Run the following chainctl
command to create an Enforce webhook subscription:
chainctl events subscriptions create \
--group <your chainguard group> \
https://<url from terraform>
You will receive output showing the ID of the subscription and the webhook endpoint like the following:
ID | SINK
----------------------------------------+-----------------------------
<chainguard group ID>/b17172905d2a4a44 | https://<url from terraform>
Enforce will now send events to the application that is running on Cloud Run at the specified URL.
Configuring a Chainguard Enforce Policy
Before you can generate Slack messages for policy violations or admission events, you will need to ensure that you have Chainguard Enforce configured with a policy that you can test. Make sure you have a cluster registered with Enforce using the chainctl clusters ls
command. If you do not, visit our Getting Started with Enforce Guide to create and register a cluster.
Once you have a cluster enrolled with Enforce, create the following policy from the Getting Started guide:
cat > sample-policy.yaml <<EOF
apiVersion: policy.sigstore.dev/v1beta1
kind: ClusterImagePolicy
metadata:
name: sample-policy
spec:
images:
- glob: "ghcr.io/chainguard-dev/*/*"
- glob: "ghcr.io/chainguard-dev/*"
- glob: "index.docker.io/*"
- glob: "index.docker.io/*/*"
- glob: "cgr.dev/chainguard/**"
authorities:
- keyless:
url: https://fulcio.sigstore.dev
identities:
- issuerRegExp: ".*"
subjectRegExp: ".*"
EOF
Apply it using chainctl
:
chainctl policies apply -f sample-policy.yaml --group=<your chainguard group>
In the next step, you’ll deploy a pod that does not match the policy and verify that it creates a Slack message.
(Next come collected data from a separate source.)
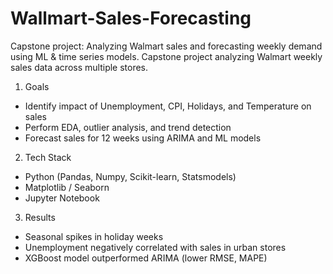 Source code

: # Wallmart-Sales-Forecasting
Capstone project: Analyzing Walmart sales and forecasting weekly demand using ML &amp; time series models.
Capstone project analyzing Walmart weekly sales data across multiple stores.

1. Goals
- Identify impact of Unemployment, CPI, Holidays, and Temperature on sales
- Perform EDA, outlier analysis, and trend detection
- Forecast sales for 12 weeks using ARIMA and ML models

2. Tech Stack
- Python (Pandas, Numpy, Scikit-learn, Statsmodels)
- Matplotlib / Seaborn
- Jupyter Notebook

3. Results
- Seasonal spikes in holiday weeks
- Unemployment negatively correlated with sales in urban stores
- XGBoost model outperformed ARIMA (lower RMSE, MAPE)


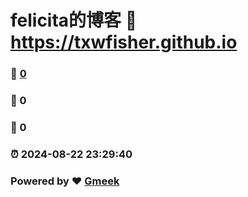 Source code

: # felicita的博客 :link: https://txwfisher.github.io 
### :page_facing_up: [0](https://txwfisher.github.io/tag.html) 
### :speech_balloon: 0 
### :hibiscus: 0 
### :alarm_clock: 2024-08-22 23:29:40 
### Powered by :heart: [Gmeek](https://github.com/Meekdai/Gmeek)

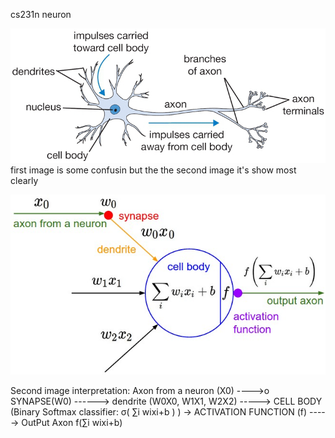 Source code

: cs231n neuron 

![neuron.png](neuron.png)
first image is some confusin but the the second image it's show most clearly


 
![](neuron_model.jpeg)

Second image interpretation: Axon from a neuron (X0) ---->o SYNAPSE(W0) ------> dendrite (W0X0, W1X1, W2X2) -----> CELL BODY (Binary Softmax classifier: σ( ∑i wixi+b ) ) -> ACTIVATION FUNCTION (f) -----> OutPut Axon f(∑i wixi+b)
Generating an Event that Creates a Slack Message
Create a Kubernetes deployment using nginx
:
kubectl create deployment nginx --image=nginx
You should receive a message from Enforce on the command line like the following, indicating the nginx
image is missing a signature and was not admitted into your cluster:
error: failed to create deployment: admission webhook "enforcer.chainguard.dev" denied the request: validation failed: failed policy: sample-policy: spec.template.spec.containers[0].image
index.docker.io/library/nginx@sha256:63b44e8ddb83d5dd8020327c1f40436e37a6fffd3ef2498a6204df23be6e7e94 signature keyless validation failed for authority authority-0 for index.docker.io/library/nginx@sha256:63b44e8ddb83d5dd8020327c1f40436e37a6fffd3ef2498a6204df23be6e7e94: no signatures found for image
Now check the Slack channel that you configured to receive messages. You should have a corresponding message from Enforce that looks like the following:
Learn More
Now that you’ve deployed and tested sending Slack messages with the demo application, you can continue to develop it to alert about other Enforce event types. Check out our Chainguard Enforce Events page for a complete reference of event types that Enforce emits.
To extend this demo application to check for other event types, you can edit the Go code in the repository and deploy new versions of it as you add functionality using the same terraform plan
and terraform apply
commands that you ran earlier in this tutorial.